Pakistan'ı dini kurallarla yönetilen, şeriat hukukun uygulandığı devlete dönüştürmenin ilk adımlarını Benazir Butto'nun babası, solcu (aslında popülist) Zülfikar Ali Butto attı : 1972'de yoksullukla mücadele vaadiyle iktidara geldi ama uyguladığı politikalarla yoksulluğu daha da artırdı. Ve geniş halk kitlelerinin hoşnutsuzluğunu bastırma önlemi olarak dini kullandı; işe içki yasağıyla basladı.
Ziya Ül-Hak'ın mirası
1977'de Butto'yu deviren General Ziya ÜlHak bu süreci hızlandırdı : Mali sistemi dini vergilere göre değiştirdi.
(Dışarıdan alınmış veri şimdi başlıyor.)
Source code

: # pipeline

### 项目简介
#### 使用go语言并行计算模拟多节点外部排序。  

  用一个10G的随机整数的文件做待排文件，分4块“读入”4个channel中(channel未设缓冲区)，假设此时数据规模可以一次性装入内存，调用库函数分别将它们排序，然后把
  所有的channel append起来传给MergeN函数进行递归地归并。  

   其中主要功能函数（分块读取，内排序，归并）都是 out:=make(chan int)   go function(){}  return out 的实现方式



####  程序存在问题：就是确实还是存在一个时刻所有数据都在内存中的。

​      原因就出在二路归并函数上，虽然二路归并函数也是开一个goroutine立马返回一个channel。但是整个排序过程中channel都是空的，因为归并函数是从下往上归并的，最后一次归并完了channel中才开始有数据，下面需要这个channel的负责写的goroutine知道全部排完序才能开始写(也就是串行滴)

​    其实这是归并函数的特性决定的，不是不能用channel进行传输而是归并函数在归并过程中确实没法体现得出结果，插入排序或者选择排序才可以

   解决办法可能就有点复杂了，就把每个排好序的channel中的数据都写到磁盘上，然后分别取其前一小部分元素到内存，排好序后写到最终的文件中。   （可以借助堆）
Toplumsal yaşamda şeriat hükümlerinin uygulanması için "Şeri Federal Mahkeme" kurdu. Parlamentonun yerine Şura Meclisi'ni getirdi. Zina ve hırsızlık gibi suçlar için şeriatta öngörülen cezaları uygulattı. Kadınları ikinci sınıf insan konumuna indiren düzenlemeler yaptı. Yüksek öğretimde Arapça'yı ve din eğitimini zorunlu hale getirdi. Televizyonlarda kadın sunucuların başını örttürdü. Radyolarda ve TV'lerde günde beş vakit namaz okuttu. Din adamlarını subay olarak orduya aldı.
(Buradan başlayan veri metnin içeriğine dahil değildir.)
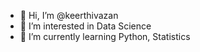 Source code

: - 👋 Hi, I’m @keerthivazan
- 👀 I’m interested in Data Science
- 🌱 I’m currently learning Python, Statistics
 


<!---
keerthivazan/keerthivazan is a ✨ special ✨ repository because its `README.md` (this file) appears on your GitHub profile.
You can click the Preview link to take a look at your changes.
--->
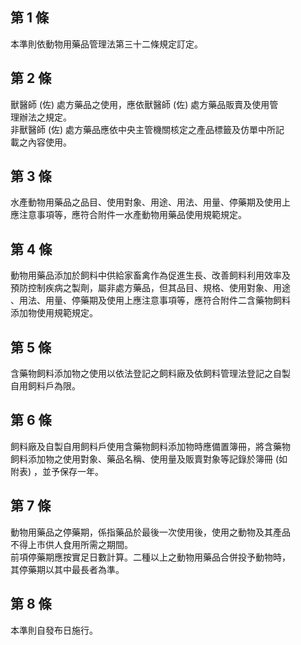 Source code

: 第 1 條
-------
本準則依動物用藥品管理法第三十二條規定訂定。

第 2 條
-------
獸醫師 (佐) 處方藥品之使用，應依獸醫師 (佐) 處方藥品販賣及使用管  
理辦法之規定。  
非獸醫師 (佐) 處方藥品應依中央主管機關核定之產品標籤及仿單中所記  
載之內容使用。

第 3 條
-------
水產動物用藥品之品目、使用對象、用途、用法、用量、停藥期及使用上  
應注意事項等，應符合附件一水產動物用藥品使用規範規定。

第 4 條
-------
動物用藥品添加於飼料中供給家畜禽作為促進生長、改善飼料利用效率及  
預防控制疾病之製劑，屬非處方藥品，但其品目、規格、使用對象、用途  
、用法、用量、停藥期及使用上應注意事項等，應符合附件二含藥物飼料  
添加物使用規範規定。

第 5 條
-------
含藥物飼料添加物之使用以依法登記之飼料廠及依飼料管理法登記之自製  
自用飼料戶為限。

第 6 條
-------
飼料廠及自製自用飼料戶使用含藥物飼料添加物時應備置簿冊，將含藥物  
飼料添加物之使用對象、藥品名稱、使用量及販賣對象等記錄於簿冊 (如  
附表) ，並予保存一年。

第 7 條
-------
動物用藥品之停藥期，係指藥品於最後一次使用後，使用之動物及其產品  
不得上市供人食用所需之期間。  
前項停藥期應按實足日數計算。二種以上之動物用藥品合併投予動物時，  
其停藥期以其中最長者為準。

第 8 條
-------
本準則自發布日施行。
İşte Benazir Butto, değişen Pakistan'ı kuruluş ilkelerine döndürmek için iki kez fırsat yakaladı: önce 1988-1990, sonra 1993-1996 arası.
Ama seçim meydanlarındaki vaatlerinin aksine ne kadınların durumunu düzeltti, ne hukuki, siyasal, toplumsal ve ekonomik reform paketlerini açtı.
Üstelik -yolsuzluklarını bir yana bırakalım-ülkesine tarihinde en büyük kötülüğü o yaptı: Pakistan gizli servislerine Taliban hareketini yaratması talimatını verdi. Taliban demek, medrese demek. Yani resmi eğitim sisteminin dışında, devletin kontrol edemediği din okulları demek. Medrese demek ise, radikal, fanatik kuşaklar yetişmesinin önünü açmak demek. Çünkü sadece dinin en radikal yorumları değil, silah kullanmak, intihar salıdırıları düzenlemek de öğretiliyor medreselerde.
Benazir Butto'nun canavarı
Pakistan gizli servislerinin denetimindeki o Taliban hareketi Afganistan'da iktidarı ele geçirdi ama o kadarla kalmadı. Önce Afganistan'ı El-Kaide'nin üssü yaptı. Daha sonra da Pakistan'ın neredeyse yarısını oluşturan sınır eyaletlerini, Sonra gerisi geldi; Taliban, Taliban'ı doğurdu, El-Kaide de El-Kaide'yi. Çünkü Pakistan'da pıtrak gibi biten medreselerin sayısı birkaç yılda onbinlerce ifade edilir oldu. Buralarda "Yerli Taliban" kadroları yetişti, onların arasından da "Yerli El-Kaide" militanları.
O kadar ki, bugün silahlı kuvvetlerde mollalarla aynı medreselerde eğitim görmekle övünen subaylar var. İktidar kadrolarında El-Kaide'ye sempatisini gizlemeyen üst düzey yetkililer var. Eh, Ziya Ül-Hak'ın subay yaptığı din adamları da geçen 20 yılda epey yüksek rütbelere terfi ettiler.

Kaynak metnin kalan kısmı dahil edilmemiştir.